▸ TASK TO CARRY OUT: Should the word "servizio" occur in a line of the records, copy that line.

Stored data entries
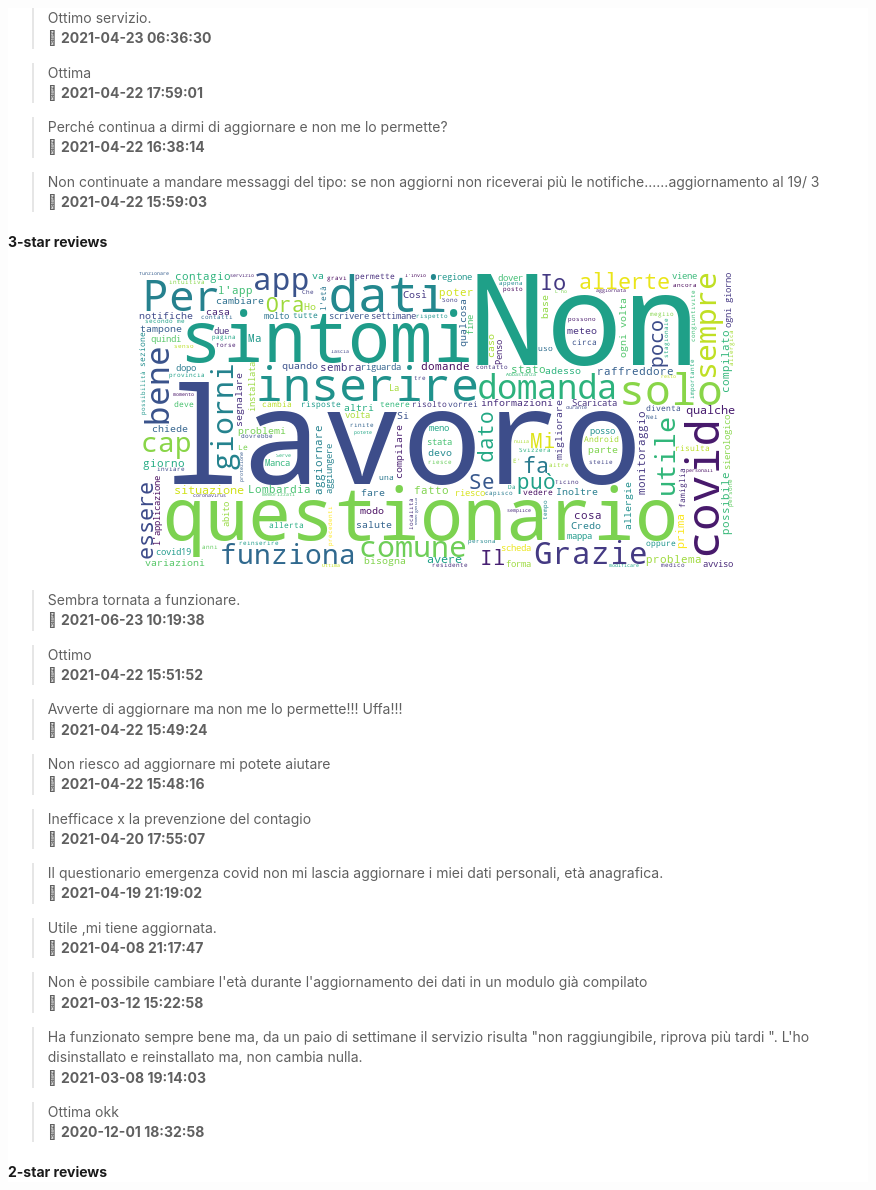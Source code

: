 > Ottimo servizio.<br> :date: __2021-04-23 06:36:30__

> Ottima<br> :date: __2021-04-22 17:59:01__

> Perché continua a dirmi di aggiornare e non me lo permette?<br> :date: __2021-04-22 16:38:14__

> Non continuate a mandare messaggi del tipo: se non aggiorni non riceverai più le notifiche......aggiornamento al 19/ 3<br> :date: __2021-04-22 15:59:03__



#### 3-star reviews

<p align="center">
<img src="3_star_reviews_wordcloud.png" alt="it.lispa.sire.app.mobile.allertalom 3 reviews"/>
</p>

> Sembra tornata a funzionare.<br> :date: __2021-06-23 10:19:38__

> Ottimo<br> :date: __2021-04-22 15:51:52__

> Avverte di aggiornare ma non me lo permette!!! Uffa!!!<br> :date: __2021-04-22 15:49:24__

> Non riesco ad aggiornare mi potete aiutare<br> :date: __2021-04-22 15:48:16__

> Inefficace x la prevenzione del contagio<br> :date: __2021-04-20 17:55:07__

> Il questionario emergenza covid non mi lascia aggiornare i miei dati personali, età anagrafica.<br> :date: __2021-04-19 21:19:02__

> Utile ,mi tiene aggiornata.<br> :date: __2021-04-08 21:17:47__

> Non è possibile cambiare l'età durante l'aggiornamento dei dati in un modulo già compilato<br> :date: __2021-03-12 15:22:58__

> Ha funzionato sempre bene ma, da un paio di settimane il servizio risulta "non raggiungibile, riprova più tardi ". L'ho disinstallato e reinstallato ma, non cambia nulla.<br> :date: __2021-03-08 19:14:03__

> Ottima okk<br> :date: __2020-12-01 18:32:58__



#### 2-star reviews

▸ REPLY:
: > Ottimo servizio.<br> :date: __2021-04-23 06:36:30__
> Ha funzionato sempre bene ma, da un paio di settimane il servizio risulta "non raggiungibile, riprova più tardi ". L'ho disinstallato e reinstallato ma, non cambia nulla.<br> :date: __2021-03-08 19:14:03__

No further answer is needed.